Director Sarah Polley told EW the movie was made collaboratively – a process that was "inherently feminist". (Supplied: Universal/Michael Gibson)

Poised somewhere between rhetoric and dream, Canadian filmmaker Sarah Polley's adaptation of Miriam Toews's 2018 novel – in which a group of women meet in secret to plot their response to systemic male violence – might be explicitly designed as allegory, with obvious resonance in the current cultural climate, but it proves to be much more than a simple provocation or #MeToo tract.

CONTENT WARNING: This story discusses sexual assault.

Women Talking, the writer-director's first film in a decade – for which she's earned Best Picture and Best Adapted Screenplay Oscar nominations – is a thoughtful, curious work of empathy that taps into something timeless, examining age-old power structures in an attempt to re-imagine the way a society deals with trauma.

Toews's acclaimed work, inspired by the horrific mass rapes that took place in a Bolivian Mennonite colony between 2005 and 2009, responded to atrocity with what she dubbed "an act of female imagination" – words that Polley takes as a guiding principle here.

Her film is deliberately abstract, unfolding in a religious colony cut off from the modern world, in an ostensible recent past that has been rendered out of time – an anyplace America of barns, overalls and horse-drawn-carts.

Ben Whishaw, Jessie Buckley and Claire Foy discuss Women Talking.

Framed by the narration of a teenage girl, Outje (Kate Hallett), the film, shot in eerily desaturated greys, has the sense of a nightmare nestled inside a fable.
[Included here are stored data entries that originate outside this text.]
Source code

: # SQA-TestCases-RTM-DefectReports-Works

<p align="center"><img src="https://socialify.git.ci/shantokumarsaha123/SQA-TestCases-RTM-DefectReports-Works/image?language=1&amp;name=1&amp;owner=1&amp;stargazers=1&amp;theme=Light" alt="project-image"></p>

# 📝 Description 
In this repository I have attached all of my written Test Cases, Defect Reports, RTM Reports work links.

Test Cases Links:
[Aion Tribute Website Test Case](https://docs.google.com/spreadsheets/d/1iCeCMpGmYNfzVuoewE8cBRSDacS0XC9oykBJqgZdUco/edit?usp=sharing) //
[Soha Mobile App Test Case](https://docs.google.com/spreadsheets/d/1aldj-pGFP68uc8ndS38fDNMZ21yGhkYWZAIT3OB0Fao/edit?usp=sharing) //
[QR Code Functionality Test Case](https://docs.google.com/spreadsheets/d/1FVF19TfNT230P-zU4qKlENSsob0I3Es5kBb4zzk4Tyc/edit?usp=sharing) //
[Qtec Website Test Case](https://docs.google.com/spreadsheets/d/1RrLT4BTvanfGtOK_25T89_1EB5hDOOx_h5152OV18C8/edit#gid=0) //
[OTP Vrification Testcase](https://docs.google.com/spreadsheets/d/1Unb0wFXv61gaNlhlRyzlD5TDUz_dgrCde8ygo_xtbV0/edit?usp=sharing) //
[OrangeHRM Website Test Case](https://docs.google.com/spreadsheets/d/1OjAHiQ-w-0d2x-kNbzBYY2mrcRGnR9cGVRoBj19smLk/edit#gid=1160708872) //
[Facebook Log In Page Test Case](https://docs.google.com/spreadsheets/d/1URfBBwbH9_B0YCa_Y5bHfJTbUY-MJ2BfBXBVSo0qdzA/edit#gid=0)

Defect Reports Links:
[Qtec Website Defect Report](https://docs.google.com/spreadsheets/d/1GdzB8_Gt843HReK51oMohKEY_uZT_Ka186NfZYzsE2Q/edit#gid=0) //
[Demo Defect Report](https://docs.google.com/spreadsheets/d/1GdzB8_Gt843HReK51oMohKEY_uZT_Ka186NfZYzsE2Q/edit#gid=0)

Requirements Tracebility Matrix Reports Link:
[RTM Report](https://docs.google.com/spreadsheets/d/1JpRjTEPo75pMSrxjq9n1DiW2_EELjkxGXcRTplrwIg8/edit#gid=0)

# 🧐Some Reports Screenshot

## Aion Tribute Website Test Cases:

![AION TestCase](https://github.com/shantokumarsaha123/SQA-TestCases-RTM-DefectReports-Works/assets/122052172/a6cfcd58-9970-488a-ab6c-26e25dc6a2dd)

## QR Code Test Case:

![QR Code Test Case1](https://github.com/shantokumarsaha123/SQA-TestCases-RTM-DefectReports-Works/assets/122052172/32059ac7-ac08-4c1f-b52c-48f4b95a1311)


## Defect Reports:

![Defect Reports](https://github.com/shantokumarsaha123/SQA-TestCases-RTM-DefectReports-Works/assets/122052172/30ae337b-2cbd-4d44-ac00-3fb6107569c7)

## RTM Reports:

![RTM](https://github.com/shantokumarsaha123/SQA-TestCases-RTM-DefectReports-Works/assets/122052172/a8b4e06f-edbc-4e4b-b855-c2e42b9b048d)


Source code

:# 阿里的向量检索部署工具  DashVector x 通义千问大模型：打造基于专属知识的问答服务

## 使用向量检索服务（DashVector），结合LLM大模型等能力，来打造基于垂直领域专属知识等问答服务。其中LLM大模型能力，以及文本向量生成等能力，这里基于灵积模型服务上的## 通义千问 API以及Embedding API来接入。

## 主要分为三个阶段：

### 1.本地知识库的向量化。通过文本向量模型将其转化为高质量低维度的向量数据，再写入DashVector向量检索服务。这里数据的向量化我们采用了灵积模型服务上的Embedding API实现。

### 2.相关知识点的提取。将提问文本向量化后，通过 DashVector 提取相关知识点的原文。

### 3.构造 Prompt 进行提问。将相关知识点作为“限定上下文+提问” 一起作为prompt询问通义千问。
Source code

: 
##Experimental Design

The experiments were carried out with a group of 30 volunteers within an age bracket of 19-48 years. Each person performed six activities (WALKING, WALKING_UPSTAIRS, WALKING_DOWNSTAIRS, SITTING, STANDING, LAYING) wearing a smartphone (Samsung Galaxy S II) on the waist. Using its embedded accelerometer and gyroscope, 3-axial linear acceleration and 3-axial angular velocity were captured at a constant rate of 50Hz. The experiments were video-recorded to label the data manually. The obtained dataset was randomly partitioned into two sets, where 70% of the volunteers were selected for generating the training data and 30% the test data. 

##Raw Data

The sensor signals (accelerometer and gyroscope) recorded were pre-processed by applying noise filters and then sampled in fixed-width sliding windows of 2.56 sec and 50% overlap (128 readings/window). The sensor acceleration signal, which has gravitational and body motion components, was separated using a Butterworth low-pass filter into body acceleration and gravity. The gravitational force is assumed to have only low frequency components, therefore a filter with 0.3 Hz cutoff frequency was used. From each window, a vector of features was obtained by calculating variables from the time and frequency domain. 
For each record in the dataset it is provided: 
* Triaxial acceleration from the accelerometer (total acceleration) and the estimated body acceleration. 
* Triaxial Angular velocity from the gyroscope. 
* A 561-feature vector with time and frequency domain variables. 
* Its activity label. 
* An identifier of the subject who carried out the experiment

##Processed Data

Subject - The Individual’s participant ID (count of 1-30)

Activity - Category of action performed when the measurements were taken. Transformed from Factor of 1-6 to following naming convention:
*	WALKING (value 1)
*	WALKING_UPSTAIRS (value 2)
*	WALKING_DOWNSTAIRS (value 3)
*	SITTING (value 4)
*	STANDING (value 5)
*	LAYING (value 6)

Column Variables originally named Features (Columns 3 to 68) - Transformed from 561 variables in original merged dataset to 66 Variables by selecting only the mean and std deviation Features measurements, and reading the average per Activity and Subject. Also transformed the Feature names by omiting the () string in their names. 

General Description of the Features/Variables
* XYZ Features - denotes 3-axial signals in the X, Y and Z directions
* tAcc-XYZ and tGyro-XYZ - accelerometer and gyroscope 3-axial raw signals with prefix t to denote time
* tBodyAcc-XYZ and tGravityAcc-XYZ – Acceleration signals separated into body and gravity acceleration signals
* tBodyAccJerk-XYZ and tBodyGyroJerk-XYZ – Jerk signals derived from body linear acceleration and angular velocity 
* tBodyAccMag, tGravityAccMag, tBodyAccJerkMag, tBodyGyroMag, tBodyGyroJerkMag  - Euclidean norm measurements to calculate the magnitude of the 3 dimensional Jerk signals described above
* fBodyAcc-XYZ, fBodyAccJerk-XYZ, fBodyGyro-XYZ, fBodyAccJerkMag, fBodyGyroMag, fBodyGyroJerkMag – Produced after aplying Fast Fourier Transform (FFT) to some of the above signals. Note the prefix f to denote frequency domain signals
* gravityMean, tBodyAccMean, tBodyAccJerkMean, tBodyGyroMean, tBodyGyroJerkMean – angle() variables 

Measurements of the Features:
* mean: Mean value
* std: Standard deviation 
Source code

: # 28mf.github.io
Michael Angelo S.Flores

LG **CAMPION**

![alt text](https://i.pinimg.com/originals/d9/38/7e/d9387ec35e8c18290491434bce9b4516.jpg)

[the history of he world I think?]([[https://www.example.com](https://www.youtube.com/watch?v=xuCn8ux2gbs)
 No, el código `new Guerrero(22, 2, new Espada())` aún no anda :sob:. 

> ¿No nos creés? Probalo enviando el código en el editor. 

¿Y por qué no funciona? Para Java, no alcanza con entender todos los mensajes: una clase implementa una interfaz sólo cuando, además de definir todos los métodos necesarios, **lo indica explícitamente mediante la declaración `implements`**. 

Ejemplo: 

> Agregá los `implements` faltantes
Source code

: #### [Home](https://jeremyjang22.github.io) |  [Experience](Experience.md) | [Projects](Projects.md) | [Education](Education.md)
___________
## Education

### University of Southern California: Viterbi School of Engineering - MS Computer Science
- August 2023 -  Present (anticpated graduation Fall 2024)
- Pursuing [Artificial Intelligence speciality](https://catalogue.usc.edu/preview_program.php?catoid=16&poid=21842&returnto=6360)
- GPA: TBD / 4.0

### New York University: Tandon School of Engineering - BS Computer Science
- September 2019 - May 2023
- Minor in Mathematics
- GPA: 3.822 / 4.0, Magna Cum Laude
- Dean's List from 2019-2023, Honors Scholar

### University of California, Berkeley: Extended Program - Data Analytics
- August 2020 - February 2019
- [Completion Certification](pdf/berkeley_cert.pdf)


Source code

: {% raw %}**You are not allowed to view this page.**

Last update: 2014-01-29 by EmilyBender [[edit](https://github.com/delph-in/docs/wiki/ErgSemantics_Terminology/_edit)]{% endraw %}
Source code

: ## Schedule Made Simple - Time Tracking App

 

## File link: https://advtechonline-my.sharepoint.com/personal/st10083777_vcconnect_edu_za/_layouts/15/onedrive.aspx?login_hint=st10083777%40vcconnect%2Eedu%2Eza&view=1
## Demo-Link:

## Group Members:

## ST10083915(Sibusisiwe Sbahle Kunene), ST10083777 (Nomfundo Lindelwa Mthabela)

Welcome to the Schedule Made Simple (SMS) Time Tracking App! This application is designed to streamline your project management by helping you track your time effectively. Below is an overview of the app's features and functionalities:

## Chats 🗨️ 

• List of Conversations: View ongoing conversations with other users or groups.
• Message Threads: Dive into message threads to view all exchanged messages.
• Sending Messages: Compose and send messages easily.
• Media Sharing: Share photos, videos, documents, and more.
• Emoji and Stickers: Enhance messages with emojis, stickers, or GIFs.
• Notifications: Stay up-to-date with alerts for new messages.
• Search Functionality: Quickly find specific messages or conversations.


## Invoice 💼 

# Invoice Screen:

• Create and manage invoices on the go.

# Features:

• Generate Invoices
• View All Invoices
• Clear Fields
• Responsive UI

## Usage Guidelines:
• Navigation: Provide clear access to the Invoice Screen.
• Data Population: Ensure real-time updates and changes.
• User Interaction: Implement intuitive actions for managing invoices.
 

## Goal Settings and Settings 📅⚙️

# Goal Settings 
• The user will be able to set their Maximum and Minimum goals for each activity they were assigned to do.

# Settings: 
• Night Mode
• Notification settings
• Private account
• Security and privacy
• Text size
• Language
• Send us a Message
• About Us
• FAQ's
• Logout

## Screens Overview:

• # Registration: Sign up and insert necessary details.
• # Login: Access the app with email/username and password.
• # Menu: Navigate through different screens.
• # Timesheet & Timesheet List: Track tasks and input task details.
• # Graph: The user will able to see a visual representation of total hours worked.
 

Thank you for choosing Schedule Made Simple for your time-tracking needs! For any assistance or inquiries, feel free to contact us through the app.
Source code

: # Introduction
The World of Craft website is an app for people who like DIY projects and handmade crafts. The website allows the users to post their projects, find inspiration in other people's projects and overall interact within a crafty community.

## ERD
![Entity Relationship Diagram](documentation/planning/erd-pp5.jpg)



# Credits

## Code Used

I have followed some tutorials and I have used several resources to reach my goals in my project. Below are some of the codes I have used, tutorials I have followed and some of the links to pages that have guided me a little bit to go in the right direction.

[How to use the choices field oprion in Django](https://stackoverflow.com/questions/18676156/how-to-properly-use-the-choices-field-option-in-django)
Polley opens on the image of a woman splayed out on a single bed, her bloodied nightgown a grim testament to the epidemic that has swept the colony: Its men have been drugging women and girls with cow tranquiliser and sexually assaulting them while they're unconscious.

"The elders told us that it was the work of ghosts, or Satan, or that we were lying to get attention, or that it was an act of wild female imagination," Outje recalls in voice over, parsing the patriarchy's protective lies.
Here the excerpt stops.